Sponsored by: Novem
Wind turbines, especially offshore turbines are shutdown for a prolonged period of time due to failures and degradation of components under severe weather conditions. Repairing offshore wind turbines is costly. Model-based fault detection and controller reconfiguration are two new, partly still experimental techniques, that have the potential to detect faults quickly and minimize the impact of faults in a more efficient way than the currently used classical condition monitoring and control methods can. The combination of fault detection and controller reconfiguration is called fault-tolerant control. Fault tolerant control increases system availability.
A case study was performed to investigate the feasibility of model-based fault detection and controller reconfiguration of wind turbines. The case study was focused on failures of the sensors and actuators in the primary pitch-to-vane control loop and to changes in the gain of this control loop that can be viewed as being due to the occurrence of faults or degradation of components. Two major bottlenecks in the use of fault detection methods for wind turbines are: 1) The operation of a wind turbine in a closed-loop control configuration, which leads to correlation between the input and output signals of the wind turbine; 2) The fact that the closed-loop wind turbine system is driven by an unknown input signal, the rotor effective wind speed.
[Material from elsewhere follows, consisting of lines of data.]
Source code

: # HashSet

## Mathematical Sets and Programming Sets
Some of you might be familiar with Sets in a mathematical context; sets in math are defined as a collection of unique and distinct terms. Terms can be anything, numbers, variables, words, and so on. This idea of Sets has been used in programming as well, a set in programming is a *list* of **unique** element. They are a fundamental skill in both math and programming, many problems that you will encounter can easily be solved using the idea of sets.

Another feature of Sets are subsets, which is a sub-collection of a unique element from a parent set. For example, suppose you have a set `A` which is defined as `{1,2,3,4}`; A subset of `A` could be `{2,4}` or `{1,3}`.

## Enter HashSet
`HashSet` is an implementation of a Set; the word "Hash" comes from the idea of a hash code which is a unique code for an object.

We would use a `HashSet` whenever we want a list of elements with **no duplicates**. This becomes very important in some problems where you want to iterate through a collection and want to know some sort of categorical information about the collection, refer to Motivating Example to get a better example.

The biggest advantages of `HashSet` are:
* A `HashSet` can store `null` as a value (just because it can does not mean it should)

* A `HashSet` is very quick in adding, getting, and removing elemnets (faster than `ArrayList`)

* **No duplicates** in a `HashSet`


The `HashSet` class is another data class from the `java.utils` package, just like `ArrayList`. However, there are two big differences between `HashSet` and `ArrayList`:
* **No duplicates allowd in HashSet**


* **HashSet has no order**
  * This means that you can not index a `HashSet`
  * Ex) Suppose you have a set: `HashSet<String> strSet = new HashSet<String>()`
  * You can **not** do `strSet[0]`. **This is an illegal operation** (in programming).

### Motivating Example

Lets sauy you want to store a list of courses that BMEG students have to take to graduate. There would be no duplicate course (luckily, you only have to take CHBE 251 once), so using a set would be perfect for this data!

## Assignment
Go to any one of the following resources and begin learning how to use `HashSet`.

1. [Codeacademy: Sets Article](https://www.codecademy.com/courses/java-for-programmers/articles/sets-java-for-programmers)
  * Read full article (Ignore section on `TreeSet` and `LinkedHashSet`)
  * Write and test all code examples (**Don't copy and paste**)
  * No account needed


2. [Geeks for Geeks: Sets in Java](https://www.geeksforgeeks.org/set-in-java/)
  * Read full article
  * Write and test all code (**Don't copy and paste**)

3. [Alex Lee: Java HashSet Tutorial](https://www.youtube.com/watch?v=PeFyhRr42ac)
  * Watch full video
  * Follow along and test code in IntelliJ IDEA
In practice, the wind speed cannot be measured accurately, and therefore it is assumed to be unknown.
The combination of the closed-loop operation and the unknown driving input leads to a complicated setting for performing fault detection. Most currently available fault detection methods are not suited for this scenario. Within this feasibility study dedicated fault detection methods have been developed that can deal with the closed-loop setting and the unknown wind input. These methods are based on a Kalman filter and use a model of the deterministic dynamic behavior of the wind turbine and models of the faults that are to be expected (for example multiplicative actuator faults). The developed methods not only estimate the faults, but also the unknown input signal.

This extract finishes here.